3M’S CONUNDRUM OF EFFICIENCY AND CREATIVITY
3M’S CONUNDRUM OF EFFICIENCY AND CREATIVITY
Well-known innovative companies, like Minnesota Mining and Manufacturing (3M), that are successful share at least four fundamental characteristics: (1) Putting people and ideas at the heart of the management philosophy. (2) Giving people opportunities and latitude to develop, try new things, and learn from their mistakes. (3) Building a strong sense of openness, trust, and community throughout the organization. (4) Facilitating the mobility of talent within the organization. 3M believes in the power of ideas and individual initiative; and “recognizes that entrepreneurial behaviour will continue to flourish only if management is willing to accept and even applaud ‘well-intentioned failure’.” Innovation, the traditional hallmark of 3M’s business operations and success, is “a process that thrives on multiple, diverse, independent and rapid experimentation, in a failure-tolerant environment that values and accommodates constructive conflict.”
The creative and innovative orientation of 3M⎯and in particular a tolerance for failure or defects or errors⎯came under serious attack in late 2000. When former General Electric executive James McNerney took over as CEO of 3M in December 2000, he immediately began implementing Six Sigma.
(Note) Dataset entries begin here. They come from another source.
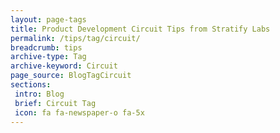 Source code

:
 ```yaml
---
layout: page-tags
title: Product Development Circuit Tips from Stratify Labs
permalink: /tips/tag/circuit/
breadcrumb: tips
archive-type: Tag
archive-keyword: Circuit
page_source: BlogTagCircuit
sections:
 intro: Blog
 brief: Circuit Tag
 icon: fa fa-newspaper-o fa-5x
---
```

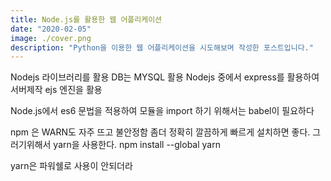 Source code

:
 ```yaml
---
title: Node.js를 활용한 웹 어플리케이션
date: "2020-02-05"
image: ./cover.png
description: "Python을 이용한 웹 어플리케이션을 시도해보며 작성한 포스트입니다."
---
```

Nodejs 라이브러리를 활용
DB는 MYSQL 활용
Nodejs 중에서 express를 활용하여 서버제작
ejs 엔진을 활용

Node.js에서 es6 문법을 적용하여 모듈을 import 하기 위해서는 babel이 필요하다

npm 은 WARN도 자주 뜨고 불안정함 좀더 정확히 깔끔하게 빠르게 설치하면 좋다.
그러기위해서 yarn을 사용한다.
npm install --global yarn

yarn은 파워쉘로 사용이 안되더라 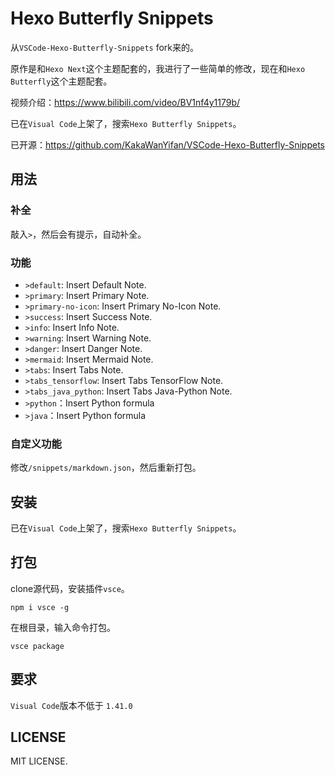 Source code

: # Hexo Butterfly Snippets

从`VSCode-Hexo-Butterfly-Snippets` fork来的。

原作是和`Hexo Next`这个主题配套的，我进行了一些简单的修改，现在和`Hexo Butterfly`这个主题配套。

视频介绍：https://www.bilibili.com/video/BV1nf4y1179b/

已在`Visual Code`上架了，搜索`Hexo Butterfly Snippets`。

已开源：https://github.com/KakaWanYifan/VSCode-Hexo-Butterfly-Snippets

## 用法

### 补全

敲入`>`，然后会有提示，自动补全。

### 功能

- `>default`: Insert Default Note.
- `>primary`: Insert Primary Note.
- `>primary-no-icon`: Insert Primary No-Icon Note.
- `>success`: Insert Success Note.
- `>info`: Insert Info Note.
- `>warning`: Insert Warning Note.
- `>danger`: Insert Danger Note.
- `>mermaid`: Insert Mermaid Note.
- `>tabs`: Insert Tabs Note.
- `>tabs_tensorflow`: Insert Tabs TensorFlow Note.
- `>tabs_java_python`: Insert Tabs Java-Python Note.
- `>python`：Insert Python formula
- `>java`：Insert Python formula

### 自定义功能
修改`/snippets/markdown.json`，然后重新打包。

## 安装
已在`Visual Code`上架了，搜索`Hexo Butterfly Snippets`。

## 打包

clone源代码，安装插件`vsce`。
```
npm i vsce -g
```
在根目录，输入命令打包。
```
vsce package
```

## 要求

`Visual Code`版本不低于 `1.41.0`

## LICENSE

MIT LICENSE.
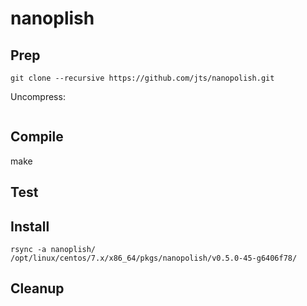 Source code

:# nanoplish

## Prep
```
git clone --recursive https://github.com/jts/nanopolish.git
```
Uncompress:
```
```

## Compile
make
## Test

## Install
```
rsync -a nanoplish/ /opt/linux/centos/7.x/x86_64/pkgs/nanopolish/v0.5.0-45-g6406f78/
```

## Cleanup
Management programs such as Six Sigma are designed to identify problems in work processes, and then use rigorous measurement to reduce variation, eliminate defects, and increase efficiency. When initiatives such as Six Sigma become embedded in a company’s culture, as they did at 3M, creativity and innovation can easily get squelched. In mid-2005, when McNerney departed 3M to take the CEO’s job at Boeing, he left his successors with the difficult question of “whether the relentless emphasis on efficiency had made 3M a less creative company.”
According to management guru Tom Peters, McNerney’s implementation of Six Sigma at 3M “more or less closed the lid on entrepreneurial behaviour.” Vijay Govindarajan, a professor at Dartmouth’s Tuck School of Business, observes that when more emphasis is placed on programs such as Six Sigma and Total Quality Management, the more likely it is that breakthrough innovations will be harmed. Art Fry, the inventor of 3M’s Post-It notes, says, “[y]ou have to go through 5,000 to 6,000 raw ideas to find one successful business” but the Six Sigma program would ask “why not eliminate all that waste and just come up with the right idea the first time?”
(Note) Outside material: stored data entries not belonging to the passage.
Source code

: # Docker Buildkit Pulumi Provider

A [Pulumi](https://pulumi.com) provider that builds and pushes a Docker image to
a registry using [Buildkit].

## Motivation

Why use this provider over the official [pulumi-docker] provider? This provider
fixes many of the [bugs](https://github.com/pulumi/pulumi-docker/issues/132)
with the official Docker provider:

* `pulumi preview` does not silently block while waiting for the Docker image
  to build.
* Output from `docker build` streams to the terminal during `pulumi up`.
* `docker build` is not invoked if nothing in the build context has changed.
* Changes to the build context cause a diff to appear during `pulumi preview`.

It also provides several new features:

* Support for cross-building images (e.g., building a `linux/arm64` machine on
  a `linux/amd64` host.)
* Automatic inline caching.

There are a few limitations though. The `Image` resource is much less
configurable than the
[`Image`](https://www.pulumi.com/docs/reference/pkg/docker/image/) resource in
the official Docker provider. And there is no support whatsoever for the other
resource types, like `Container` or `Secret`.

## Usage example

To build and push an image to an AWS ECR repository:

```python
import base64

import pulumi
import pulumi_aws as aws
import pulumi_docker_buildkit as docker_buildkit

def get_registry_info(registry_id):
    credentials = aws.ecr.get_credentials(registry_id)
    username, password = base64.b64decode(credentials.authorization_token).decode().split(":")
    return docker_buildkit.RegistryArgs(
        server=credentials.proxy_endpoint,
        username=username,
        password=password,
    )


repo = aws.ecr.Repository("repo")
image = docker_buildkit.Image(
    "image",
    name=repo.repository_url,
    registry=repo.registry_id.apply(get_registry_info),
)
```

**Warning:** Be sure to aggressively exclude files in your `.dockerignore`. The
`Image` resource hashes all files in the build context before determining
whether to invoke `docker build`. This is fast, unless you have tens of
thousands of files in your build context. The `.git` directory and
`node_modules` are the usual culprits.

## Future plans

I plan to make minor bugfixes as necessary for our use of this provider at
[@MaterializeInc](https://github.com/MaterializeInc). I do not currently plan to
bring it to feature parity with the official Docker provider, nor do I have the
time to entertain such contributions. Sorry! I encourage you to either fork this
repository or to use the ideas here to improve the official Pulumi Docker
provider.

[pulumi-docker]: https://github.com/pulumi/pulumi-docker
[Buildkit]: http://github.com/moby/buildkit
However, others have made the argument that Six Sigma should not be criticized indiscriminately. Six Sigma is argued to be very useful in reducing waste in virtually all processes where there is a known result that must be achieved.
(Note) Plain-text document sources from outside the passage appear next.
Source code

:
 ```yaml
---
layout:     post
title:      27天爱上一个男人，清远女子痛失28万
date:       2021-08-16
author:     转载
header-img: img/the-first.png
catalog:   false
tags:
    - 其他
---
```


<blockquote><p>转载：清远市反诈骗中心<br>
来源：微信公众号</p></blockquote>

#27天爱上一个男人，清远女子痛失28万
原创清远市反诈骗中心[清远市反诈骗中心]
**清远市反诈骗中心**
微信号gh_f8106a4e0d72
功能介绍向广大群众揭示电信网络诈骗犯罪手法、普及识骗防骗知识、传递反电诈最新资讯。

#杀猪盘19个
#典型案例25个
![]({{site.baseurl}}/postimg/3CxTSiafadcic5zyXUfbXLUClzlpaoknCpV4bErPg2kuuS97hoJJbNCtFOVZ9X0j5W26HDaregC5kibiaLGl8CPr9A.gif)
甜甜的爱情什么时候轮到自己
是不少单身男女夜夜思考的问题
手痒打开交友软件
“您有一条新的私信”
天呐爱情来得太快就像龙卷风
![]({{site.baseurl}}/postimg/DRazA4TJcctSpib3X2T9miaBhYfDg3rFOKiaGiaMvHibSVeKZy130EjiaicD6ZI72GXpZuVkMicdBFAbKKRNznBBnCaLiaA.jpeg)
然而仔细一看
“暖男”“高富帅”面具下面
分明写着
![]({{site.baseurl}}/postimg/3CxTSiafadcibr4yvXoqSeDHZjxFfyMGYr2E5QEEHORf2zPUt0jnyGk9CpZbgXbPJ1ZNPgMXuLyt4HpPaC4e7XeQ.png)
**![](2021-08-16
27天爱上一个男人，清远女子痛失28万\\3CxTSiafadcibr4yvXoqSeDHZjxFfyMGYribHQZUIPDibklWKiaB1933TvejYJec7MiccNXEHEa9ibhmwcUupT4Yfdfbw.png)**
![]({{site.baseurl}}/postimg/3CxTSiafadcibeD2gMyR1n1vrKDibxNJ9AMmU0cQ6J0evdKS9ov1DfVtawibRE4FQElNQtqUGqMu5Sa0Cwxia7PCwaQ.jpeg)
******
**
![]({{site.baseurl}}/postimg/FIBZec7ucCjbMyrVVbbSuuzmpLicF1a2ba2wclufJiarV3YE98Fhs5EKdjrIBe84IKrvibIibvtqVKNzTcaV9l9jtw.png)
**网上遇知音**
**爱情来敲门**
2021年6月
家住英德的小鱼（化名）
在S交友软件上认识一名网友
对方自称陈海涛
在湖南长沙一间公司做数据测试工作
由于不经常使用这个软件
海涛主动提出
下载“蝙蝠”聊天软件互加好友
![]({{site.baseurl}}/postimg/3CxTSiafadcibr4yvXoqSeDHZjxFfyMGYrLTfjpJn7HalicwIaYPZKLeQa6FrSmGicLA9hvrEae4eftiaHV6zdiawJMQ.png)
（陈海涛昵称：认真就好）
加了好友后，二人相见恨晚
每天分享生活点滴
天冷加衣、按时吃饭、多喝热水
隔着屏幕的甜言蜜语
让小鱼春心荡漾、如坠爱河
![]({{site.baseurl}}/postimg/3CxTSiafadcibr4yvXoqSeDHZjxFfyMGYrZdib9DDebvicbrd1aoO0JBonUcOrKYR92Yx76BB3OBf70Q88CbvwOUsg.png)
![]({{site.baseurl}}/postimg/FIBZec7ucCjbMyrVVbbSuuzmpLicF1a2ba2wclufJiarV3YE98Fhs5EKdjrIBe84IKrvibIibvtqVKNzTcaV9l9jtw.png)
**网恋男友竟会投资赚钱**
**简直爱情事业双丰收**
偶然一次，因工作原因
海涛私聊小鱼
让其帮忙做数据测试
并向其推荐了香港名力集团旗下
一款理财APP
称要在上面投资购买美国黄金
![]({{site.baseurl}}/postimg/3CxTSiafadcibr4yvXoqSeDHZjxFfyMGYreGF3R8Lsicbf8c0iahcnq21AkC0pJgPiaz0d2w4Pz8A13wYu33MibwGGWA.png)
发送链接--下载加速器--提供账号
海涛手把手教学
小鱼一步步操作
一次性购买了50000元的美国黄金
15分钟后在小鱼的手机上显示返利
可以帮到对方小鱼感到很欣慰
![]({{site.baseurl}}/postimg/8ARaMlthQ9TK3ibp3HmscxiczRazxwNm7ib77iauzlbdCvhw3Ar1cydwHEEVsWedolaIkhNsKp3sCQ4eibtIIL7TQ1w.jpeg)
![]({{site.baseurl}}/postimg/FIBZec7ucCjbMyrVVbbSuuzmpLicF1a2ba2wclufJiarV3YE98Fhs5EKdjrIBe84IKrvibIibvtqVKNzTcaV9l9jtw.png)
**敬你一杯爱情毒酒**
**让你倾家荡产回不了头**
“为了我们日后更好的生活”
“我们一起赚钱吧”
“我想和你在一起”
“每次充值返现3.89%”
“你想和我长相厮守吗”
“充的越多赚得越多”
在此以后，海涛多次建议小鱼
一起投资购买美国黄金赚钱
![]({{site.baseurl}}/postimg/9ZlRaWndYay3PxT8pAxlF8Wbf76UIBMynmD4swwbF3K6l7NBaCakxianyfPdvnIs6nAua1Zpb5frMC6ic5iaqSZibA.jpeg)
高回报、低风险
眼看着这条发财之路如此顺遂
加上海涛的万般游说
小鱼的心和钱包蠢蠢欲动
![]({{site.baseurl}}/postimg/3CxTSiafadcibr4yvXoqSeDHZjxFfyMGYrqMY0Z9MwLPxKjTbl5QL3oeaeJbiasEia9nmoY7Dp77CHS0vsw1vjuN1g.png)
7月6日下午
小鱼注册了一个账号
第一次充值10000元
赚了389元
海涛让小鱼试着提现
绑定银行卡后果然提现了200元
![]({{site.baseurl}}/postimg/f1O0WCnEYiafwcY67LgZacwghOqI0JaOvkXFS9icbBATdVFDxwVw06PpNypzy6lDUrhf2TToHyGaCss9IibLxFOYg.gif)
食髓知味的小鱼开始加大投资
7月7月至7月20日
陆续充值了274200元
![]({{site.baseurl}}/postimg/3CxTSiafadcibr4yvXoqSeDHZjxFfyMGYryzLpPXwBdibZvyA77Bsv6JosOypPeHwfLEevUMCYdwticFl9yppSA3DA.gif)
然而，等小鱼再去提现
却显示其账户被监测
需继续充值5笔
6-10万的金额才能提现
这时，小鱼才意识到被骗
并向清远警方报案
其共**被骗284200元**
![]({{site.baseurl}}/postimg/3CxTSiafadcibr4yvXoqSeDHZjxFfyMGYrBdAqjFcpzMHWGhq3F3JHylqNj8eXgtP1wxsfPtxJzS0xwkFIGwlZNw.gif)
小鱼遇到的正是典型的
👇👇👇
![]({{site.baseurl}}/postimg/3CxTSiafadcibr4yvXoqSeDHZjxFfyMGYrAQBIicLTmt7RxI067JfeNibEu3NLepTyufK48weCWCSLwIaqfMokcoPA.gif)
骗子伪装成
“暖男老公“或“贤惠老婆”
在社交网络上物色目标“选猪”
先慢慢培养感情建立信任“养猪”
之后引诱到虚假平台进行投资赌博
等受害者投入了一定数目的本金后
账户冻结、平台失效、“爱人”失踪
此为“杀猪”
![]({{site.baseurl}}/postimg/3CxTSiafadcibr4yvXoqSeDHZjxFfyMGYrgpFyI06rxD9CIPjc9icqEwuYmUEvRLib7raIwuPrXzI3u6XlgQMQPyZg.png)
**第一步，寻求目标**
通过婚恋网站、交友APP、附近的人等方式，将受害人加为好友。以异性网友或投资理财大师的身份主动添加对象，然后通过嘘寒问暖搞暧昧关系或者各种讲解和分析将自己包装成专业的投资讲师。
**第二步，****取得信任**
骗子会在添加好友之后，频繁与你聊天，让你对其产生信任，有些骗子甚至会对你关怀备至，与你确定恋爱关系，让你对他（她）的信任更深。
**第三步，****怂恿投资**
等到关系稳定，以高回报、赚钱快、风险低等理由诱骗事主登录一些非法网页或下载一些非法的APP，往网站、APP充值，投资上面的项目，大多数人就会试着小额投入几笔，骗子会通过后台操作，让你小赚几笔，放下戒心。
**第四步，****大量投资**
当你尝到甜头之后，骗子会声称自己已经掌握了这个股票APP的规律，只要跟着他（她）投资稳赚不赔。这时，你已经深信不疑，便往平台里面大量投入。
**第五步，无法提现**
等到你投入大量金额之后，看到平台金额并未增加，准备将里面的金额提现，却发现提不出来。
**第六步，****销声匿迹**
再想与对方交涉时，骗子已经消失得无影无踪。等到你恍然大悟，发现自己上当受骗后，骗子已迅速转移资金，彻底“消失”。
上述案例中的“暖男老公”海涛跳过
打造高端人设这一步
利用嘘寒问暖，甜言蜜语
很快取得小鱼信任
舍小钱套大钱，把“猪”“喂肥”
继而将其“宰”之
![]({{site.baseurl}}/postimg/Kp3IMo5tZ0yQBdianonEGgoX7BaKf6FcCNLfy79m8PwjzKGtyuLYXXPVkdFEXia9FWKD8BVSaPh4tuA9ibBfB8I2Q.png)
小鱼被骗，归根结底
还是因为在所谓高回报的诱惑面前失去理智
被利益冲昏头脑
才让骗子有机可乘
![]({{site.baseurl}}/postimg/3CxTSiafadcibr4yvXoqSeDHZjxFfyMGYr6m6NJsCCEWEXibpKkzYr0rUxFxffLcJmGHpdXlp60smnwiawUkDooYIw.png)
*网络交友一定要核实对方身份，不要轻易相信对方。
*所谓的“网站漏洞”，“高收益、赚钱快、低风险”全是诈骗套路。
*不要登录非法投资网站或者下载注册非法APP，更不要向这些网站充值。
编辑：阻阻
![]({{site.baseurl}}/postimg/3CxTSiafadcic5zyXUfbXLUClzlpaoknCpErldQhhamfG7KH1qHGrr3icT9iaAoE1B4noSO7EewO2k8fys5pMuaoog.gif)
Unfortunately, the deployment of Six Sigma at 3M was in an environment of innovation where the target is unknown. “The problem is not with the methodology itself but rather with how it is applied and what specifically it is applied to … if managed effectively, Six Sigma can absolutely co-exist with innovation.” Six Sigma can eliminate mundane, repetitive, and tedious tasks that impede creative thinking and innovation. Six Sigma focuses on efficiency and quality in order to enhance profits, but the lifeblood of long-term profitability for most, if not all, businesses is innovation. Indeed, “to compete in the coming decades, creativity is one process that can’t be left for later.” Still, “[t]urning ideas into commercial reality requires persistence and discipline, and overall effectiveness ultimately depends on top management being able to find the right balance between corporate creativity and efficiency.” Effective innovation “requires a delicate balancing act between play and discipline, practice and process, creativity and efficiency, where firms need to ‘learn how to walk the fine line between rigidity⎯which smothers creativity⎯and chaos⎯where creativity runs amok and nothing ever gets to market’.”
Robert Carter, a consultant at Raytheon, indicates that the Six Sigma process of define, measure, analyze, improve, control (DMAIC) can lead to overanalyzing the situation, which can be very detrimental when an idea begins to germinate. “Six Sigma tries to replace subjectivity with objectivity and intuition with data wherever possible. While this is appropriate for some operations⎯like administration, logistics, and manufacturing⎯it’s detrimental to exploratory research and design, which depend on subjectivity and intuition.” Creativity is seldom a logical process, and Six Sigma is not a panacea.
1. How would you describe 3M’s efficiency and creativity conundrum in terms of programmed and nonprogrammed decisions?
2. How would you describe 3M’s efficiency and creativity conundrum in terms of the rational, bounded rationality, and garbage can models of decision making?
3. What role do intuition and creativity play in the decision making that is evident in A3M’s efficiency and creativity conundrum?